* **EXERCISE INSTRUCTIONS**: With nothing added and nothing dropped, copy the entire listing.

**** GIVEN RECORDS

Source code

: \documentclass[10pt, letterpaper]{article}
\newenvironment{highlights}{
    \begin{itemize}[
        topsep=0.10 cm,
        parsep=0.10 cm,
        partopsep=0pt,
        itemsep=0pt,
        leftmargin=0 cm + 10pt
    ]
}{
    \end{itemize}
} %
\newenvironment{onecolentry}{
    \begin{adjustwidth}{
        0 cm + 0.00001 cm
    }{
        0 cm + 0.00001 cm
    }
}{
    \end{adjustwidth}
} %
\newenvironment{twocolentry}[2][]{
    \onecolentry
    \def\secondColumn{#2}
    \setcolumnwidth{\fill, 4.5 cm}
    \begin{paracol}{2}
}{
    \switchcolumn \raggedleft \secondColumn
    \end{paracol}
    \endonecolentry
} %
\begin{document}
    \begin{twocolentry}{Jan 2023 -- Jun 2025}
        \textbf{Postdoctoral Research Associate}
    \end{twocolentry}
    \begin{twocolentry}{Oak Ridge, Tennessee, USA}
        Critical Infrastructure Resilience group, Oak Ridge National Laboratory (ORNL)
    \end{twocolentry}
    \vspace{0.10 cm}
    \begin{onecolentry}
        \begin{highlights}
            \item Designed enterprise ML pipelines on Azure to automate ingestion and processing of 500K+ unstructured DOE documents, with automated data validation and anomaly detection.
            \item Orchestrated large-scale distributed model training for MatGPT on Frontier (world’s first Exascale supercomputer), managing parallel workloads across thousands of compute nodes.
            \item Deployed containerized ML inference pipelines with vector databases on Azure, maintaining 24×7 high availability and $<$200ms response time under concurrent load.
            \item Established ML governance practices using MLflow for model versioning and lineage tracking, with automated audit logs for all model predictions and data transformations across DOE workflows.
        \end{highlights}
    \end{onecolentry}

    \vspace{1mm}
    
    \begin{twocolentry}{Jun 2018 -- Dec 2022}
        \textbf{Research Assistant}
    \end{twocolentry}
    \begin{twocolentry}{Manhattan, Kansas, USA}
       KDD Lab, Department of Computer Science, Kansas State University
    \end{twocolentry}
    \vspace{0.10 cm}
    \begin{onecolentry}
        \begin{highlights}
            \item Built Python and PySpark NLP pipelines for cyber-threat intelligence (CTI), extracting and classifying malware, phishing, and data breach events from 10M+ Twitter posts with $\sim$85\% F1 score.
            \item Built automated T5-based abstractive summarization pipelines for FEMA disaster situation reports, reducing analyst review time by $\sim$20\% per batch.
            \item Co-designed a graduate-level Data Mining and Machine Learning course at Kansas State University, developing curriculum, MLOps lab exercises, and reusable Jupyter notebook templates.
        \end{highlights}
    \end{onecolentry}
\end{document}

********

* **TASK OUTPUT**:
Source code

: \documentclass[10pt, letterpaper]{article}
\newenvironment{highlights}{
    \begin{itemize}[
        topsep=0.10 cm,
        parsep=0.10 cm,
        partopsep=0pt,
        itemsep=0pt,
        leftmargin=0 cm + 10pt
    ]
}{
    \end{itemize}
} %
\newenvironment{onecolentry}{
    \begin{adjustwidth}{
        0 cm + 0.00001 cm
    }{
        0 cm + 0.00001 cm
    }
}{
    \end{adjustwidth}
} %
\newenvironment{twocolentry}[2][]{
    \onecolentry
    \def\secondColumn{#2}
    \setcolumnwidth{\fill, 4.5 cm}
    \begin{paracol}{2}
}{
    \switchcolumn \raggedleft \secondColumn
    \end{paracol}
    \endonecolentry
} %
\begin{document}
    \begin{twocolentry}{Jan 2023 -- Jun 2025}
        \textbf{Postdoctoral Research Associate}
    \end{twocolentry}
    \begin{twocolentry}{Oak Ridge, Tennessee, USA}
        Critical Infrastructure Resilience group, Oak Ridge National Laboratory (ORNL)
    \end{twocolentry}
    \vspace{0.10 cm}
    \begin{onecolentry}
        \begin{highlights}
            \item Designed enterprise ML pipelines on Azure to automate ingestion and processing of 500K+ unstructured DOE documents, with automated data validation and anomaly detection.
            \item Orchestrated large-scale distributed model training for MatGPT on Frontier (world’s first Exascale supercomputer), managing parallel workloads across thousands of compute nodes.
            \item Deployed containerized ML inference pipelines with vector databases on Azure, maintaining 24×7 high availability and $<$200ms response time under concurrent load.
            \item Established ML governance practices using MLflow for model versioning and lineage tracking, with automated audit logs for all model predictions and data transformations across DOE workflows.
        \end{highlights}
    \end{onecolentry}

    \vspace{1mm}
    
    \begin{twocolentry}{Jun 2018 -- Dec 2022}
        \textbf{Research Assistant}
    \end{twocolentry}
    \begin{twocolentry}{Manhattan, Kansas, USA}
       KDD Lab, Department of Computer Science, Kansas State University
    \end{twocolentry}
    \vspace{0.10 cm}
    \begin{onecolentry}
        \begin{highlights}
            \item Built Python and PySpark NLP pipelines for cyber-threat intelligence (CTI), extracting and classifying malware, phishing, and data breach events from 10M+ Twitter posts with $\sim$85\% F1 score.
            \item Built automated T5-based abstractive summarization pipelines for FEMA disaster situation reports, reducing analyst review time by $\sim$20\% per batch.
            \item Co-designed a graduate-level Data Mining and Machine Learning course at Kansas State University, developing curriculum, MLOps lab exercises, and reusable Jupyter notebook templates.
        \end{highlights}
    \end{onecolentry}
\end{document}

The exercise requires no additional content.